Biography: Ming C. Lin is currently Distinguished University Professor and Elizabeth Stevinson Iribe Chair of Computer Science at the University of Maryland College Park and John R. & Louise S. Parker Distinguished Professor Emerita of Computer Science at the University of North Carolina (UNC), Chapel Hill. She was also an Honorary Visiting Chair Professor at Tsinghua University. She obtained her B.S., M.S., and Ph.D. in Electrical Engineering and Computer Science from the University of California, Berkeley. She received several honors and awards, including the NSF Young Faculty Career Award, UNC Hettleman Award for Scholarly Achievements, Beverly W. Long Distinguished Professorship, IEEE VGTC Virtual Reality Technical Achievement Award, Washington Academy Distinguished Career Award, and many best paper awards at international conferences. She is a Fellow of National Academy of Inventors, ACM, IEEE, and Eurographics, ACM SIGGRAPH Academy and IEEE VR Academy.
Her research interests include computational robotics, haptics, physically-based modeling, virtual reality, sound rendering, and geometric computing. She has (co-)authored more than 300 refereed publications in these areas and co-edited/authored four books. She has served on hundreds of program committees of leading conferences and co-chaired dozens of international conferences and workshops. She is currently a member of Computing Research Association-Women (CRA-W) Board of Directors, and was Chair of IEEE Computer Society (CS) Fellows Selection Committee, Chair of IEEE CS Computer Pioneer Award, and Founding Chair of ACM SIGGRAPH Outstanding Doctoral Dissertation Award. She is a former member of IEEE CS Board of Governors, a former Editor-in-Chief of IEEE Transactions on Visualization and Computer Graphics (2011-2014), a former Chair of IEEE CS Transactions Operations Committee, and a member of several editorial boards.

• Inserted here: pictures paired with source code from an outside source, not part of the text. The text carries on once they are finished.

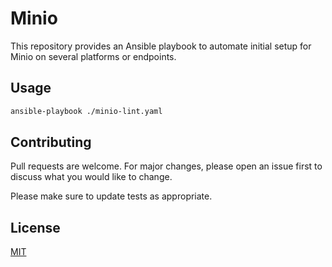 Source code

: # Minio

This repository provides an Ansible playbook to automate initial setup for Minio on several platforms or endpoints. 

## Usage

```bash
ansible-playbook ./minio-lint.yaml
```

## Contributing

Pull requests are welcome. For major changes, please open an issue first
to discuss what you would like to change.

Please make sure to update tests as appropriate.

## License

[MIT](https://choosealicense.com/licenses/mit/)
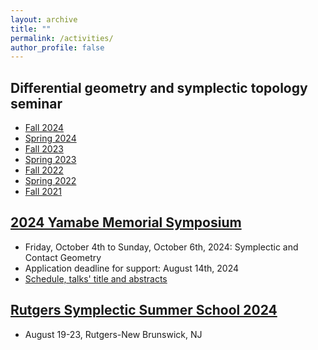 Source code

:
 ```yaml
---
layout: archive
title: ""
permalink: /activities/
author_profile: false
---
```


## Differential geometry and symplectic topology seminar
- [Fall 2024](https://erkaobao.github.io/math/activities/gt2024fall)
- [Spring 2024](https://erkaobao.github.io/math/activities/gt2024spring)
- [Fall 2023](https://erkaobao.github.io/math/activities/gt2023fall)
- [Spring 2023](https://erkaobao.github.io/math/activities/gt2023spring)
- [Fall 2022](https://erkaobao.github.io/math/activities/gt2022fall)
- [Spring 2022](https://erkaobao.github.io/math/activities/gt2022spring)
- [Fall 2021](https://erkaobao.github.io/math/activities/gt2021fall)

## [2024 Yamabe Memorial Symposium](https://cse.umn.edu/math/yamabe-memorial-symposium)
- Friday, October 4th to Sunday, October 6th, 2024: Symplectic and Contact Geometry
- Application deadline for support: August 14th, 2024
- [Schedule, talks' title and abstracts](https://erkaobao.github.io/math/activities/2024yamabe)


## [Rutgers Symplectic Summer School 2024](https://sites.google.com/view/rsss2024/home?authuser=0) 
- August 19-23, Rutgers-New Brunswick, NJ
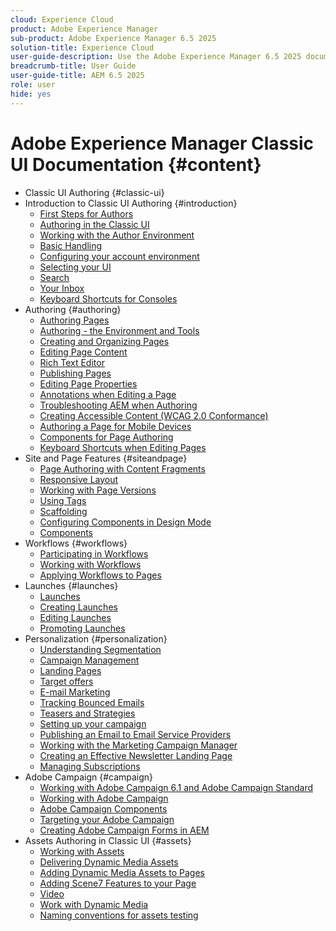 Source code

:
 ```yaml
---
cloud: Experience Cloud
product: Adobe Experience Manager
sub-product: Adobe Experience Manager 6.5 2025
solution-title: Experience Cloud
user-guide-description: Use the Adobe Experience Manager 6.5 2025 documentation to learn how it works and what the software can do for you.
breadcrumb-title: User Guide
user-guide-title: AEM 6.5 2025
role: user
hide: yes
---
```


# Adobe Experience Manager Classic UI Documentation {#content}

+ Classic UI Authoring {#classic-ui}
+ Introduction to Classic UI Authoring {#introduction}
  + [First Steps for Authors](/help/sites-classic-ui-authoring/classic-page-author-first-steps.md)
  + [Authoring in the Classic UI](/help/sites-classic-ui-authoring/classicui.md)
  + [Working with the Author Environment](/help/sites-classic-ui-authoring/author-env.md)
  + [Basic Handling](/help/sites-classic-ui-authoring/author-env-basic-handling.md)
  + [Configuring your account environment](/help/sites-classic-ui-authoring/author-env-user-props.md)
  + [Selecting your UI](/help/sites-classic-ui-authoring/author-env-select-ui.md)
  + [Search](/help/sites-classic-ui-authoring/author-env-search.md)
  + [Your Inbox](/help/sites-classic-ui-authoring/author-env-inbox.md)
  + [Keyboard Shortcuts for Consoles](/help/sites-classic-ui-authoring/author-env-keyboard-shortcuts.md)
+ Authoring {#authoring}
  + [Authoring Pages](/help/sites-classic-ui-authoring/classic-page-author.md)
  + [Authoring - the Environment and Tools](/help/sites-classic-ui-authoring/classic-page-author-env-tools.md)
  + [Creating and Organizing Pages](/help/sites-classic-ui-authoring/classic-page-author-manage-pages.md)
  + [Editing Page Content](/help/sites-classic-ui-authoring/classic-page-author-edit-content.md)
  + [Rich Text Editor](/help/sites-classic-ui-authoring/classic-page-author-rich-text-editor.md)
  + [Publishing Pages](/help/sites-classic-ui-authoring/classic-page-author-publish-pages.md)
  + [Editing Page Properties](/help/sites-classic-ui-authoring/classic-page-author-edit-page-properties.md)
  + [Annotations when Editing a Page](/help/sites-classic-ui-authoring/classic-page-author-annotations.md)
  + [Troubleshooting AEM when Authoring](/help/sites-classic-ui-authoring/classic-page-author-troubleshooting.md)
  + [Creating Accessible Content (WCAG 2.0 Conformance)](/help/sites-classic-ui-authoring/classic-page-author-accessible-content.md)
  + [Authoring a Page for Mobile Devices](/help/sites-classic-ui-authoring/classic-feature-mobile.md)
  + [Components for Page Authoring](/help/sites-classic-ui-authoring/classic-page-author-edit-mode.md)
  + [Keyboard Shortcuts when Editing Pages](/help/sites-classic-ui-authoring/classic-page-author-keyboard-shortcuts.md)
+ Site and Page Features {#siteandpage}
  + [Page Authoring with Content Fragments](/help/sites-classic-ui-authoring/classic-page-author-content-fragments.md)
  + [Responsive Layout](/help/sites-classic-ui-authoring/classic-page-author-responsive-layout.md)
  + [Working with Page Versions](/help/sites-classic-ui-authoring/classic-page-author-work-with-versions.md)
  + [Using Tags](/help/sites-classic-ui-authoring/classic-feature-tags.md)
  + [Scaffolding](/help/sites-classic-ui-authoring/classic-feature-scaffolding.md)
  + [Configuring Components in Design Mode](/help/sites-classic-ui-authoring/classic-page-author-design-mode.md)
  + [Components](/help/sites-classic-ui-authoring/classic-page-author-default-components.md)
+ Workflows {#workflows}
  + [Participating in Workflows](/help/sites-classic-ui-authoring/classic-workflows-participating.md)
  + [Working with Workflows](/help/sites-classic-ui-authoring/classic-workflows.md)
  + [Applying Workflows to Pages](/help/sites-classic-ui-authoring/classic-workflows-applying.md)
+ Launches {#launches}
  + [Launches](/help/sites-classic-ui-authoring/classic-launches.md)
  + [Creating Launches](/help/sites-classic-ui-authoring/classic-launches-creating.md)
  + [Editing Launches](/help/sites-classic-ui-authoring/classic-launches-editing.md)
  + [Promoting Launches](/help/sites-classic-ui-authoring/classic-launches-promoting.md)
+ Personalization {#personalization}
  + [Understanding Segmentation](/help/sites-classic-ui-authoring/classic-personalization-campaigns-segmentation.md)
  + [Campaign Management](/help/sites-classic-ui-authoring/classic-personalization-campaigns.md)
  + [Landing Pages](/help/sites-classic-ui-authoring/classic-personalization-campaigns-landingpage.md)
  + [Target offers](/help/sites-classic-ui-authoring/classic-personalization-campaigns-target-offers.md)
  + [E-mail Marketing](/help/sites-classic-ui-authoring/classic-personalization-campaigns-email.md)
  + [Tracking Bounced Emails](/help/sites-classic-ui-authoring/classic-personalization-campaigns-email-tracking-bounces.md)
  + [Teasers and Strategies](/help/sites-classic-ui-authoring/classic-personalization-campaigns-teasers-strategy.md)
  + [Setting up your campaign](/help/sites-classic-ui-authoring/classic-personalization-campaigns-setting-up-your.md)
  + [Publishing an Email to Email Service Providers](/help/sites-classic-ui-authoring/classic-personalization-campaigns-email-newsletters.md)
  + [Working with the Marketing Campaign Manager](/help/sites-classic-ui-authoring/classic-personalization-campaigns-mktg-manager.md)
  + [Creating an Effective Newsletter Landing Page](/help/sites-classic-ui-authoring/classic-personalization-campaigns-email-landingpage.md)
  + [Managing Subscriptions](/help/sites-classic-ui-authoring/classic-personalization-campaigns-email-subscriptions.md)
+ Adobe Campaign {#campaign}
  + [Working with Adobe Campaign 6.1 and Adobe Campaign Standard](/help/sites-classic-ui-authoring/classic-personalization-ac-campaign.md)
  + [Working with Adobe Campaign](/help/sites-classic-ui-authoring/classic-personalization-ac.md)
  + [Adobe Campaign Components](/help/sites-classic-ui-authoring/classic-personalization-ac-components.md)
  + [Targeting your Adobe Campaign](/help/sites-classic-ui-authoring/classic-personalization-ac-target.md)
  + [Creating Adobe Campaign Forms in AEM](/help/sites-classic-ui-authoring/classic-personalization-ac-forms.md)
+ Assets Authoring in Classic UI {#assets}
  + [Working with Assets](/help/sites-classic-ui-authoring/classicui-assets.md)
  + [Delivering Dynamic Media Assets](/help/sites-classic-ui-authoring/dynamic-media-assets-delivering.md)
  + [Adding Dynamic Media Assets to Pages](/help/sites-classic-ui-authoring/dynamic-media-assets-adding-to-page.md)
  + [Adding Scene7 Features to your Page](/help/sites-classic-ui-authoring/manage-assets-classic-s7.md)
  + [Video](/help/sites-classic-ui-authoring/manage-assets-classic-s7-video.md)
  + [Work with Dynamic Media](/help/sites-classic-ui-authoring/dynamic-media-assets.md)
  + [Naming conventions for assets testing](/help/sites-classic-ui-authoring/asset-naming-conventions.md)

Title: From Learning-based Traffic Reconstruction to Autonomous Driving
Abstract: Rapid urbanization and increasing traffic have led to digitalization of modern cities and automation of transportation means. As new technologies like VR systems and self-driving cars emerge, there is an increasing demand to incorporate realistic traffic flows into virtualized cities. In this talk, we first present a novel method for learning-based traffic animation and visualization using GPS data. This approach reconstruct city-scale traffic using statistical learning on GPS data and metamodel-based simulation optimization for dynamic data completion in areas of insufficient data coverage. We also propose a novel differentiable hybrid traffic simulator, which simulates trafficusing a hybrid model of both macroscopic and microscopic models and can be directly integrated into a neural network for traffic control and flow optimization, being the first differentiable traffic simulator for macroscopic and hybrid models that can compute gradients for traffic states across time steps and inhomogeneous lanes. Next, we present a unified collision avoidance algorithm for the navigation of arbitrary agents, from pedestrians to various types of robots, including vehicles, in a unifying framework using different nonlinear motion extrapolations of motion to support agent dynamics. We then describe a learning-based, multi-level control policy for autonomous vehicles by analyzing simulated accident data and using our collision avoidance algorithm, data annotation, and parameterized traffic & vehicle simulation. We further introduce a simple yet effective framework for improving the robustness of learning algorithm against (input) image corruptions for autonomous driving, due to both internal (e.g., sensor noises and hardware abnormalities) and external factors (e.g., lighting, weather, visibility, and other environmental effects). We conclude by suggesting possible future directions.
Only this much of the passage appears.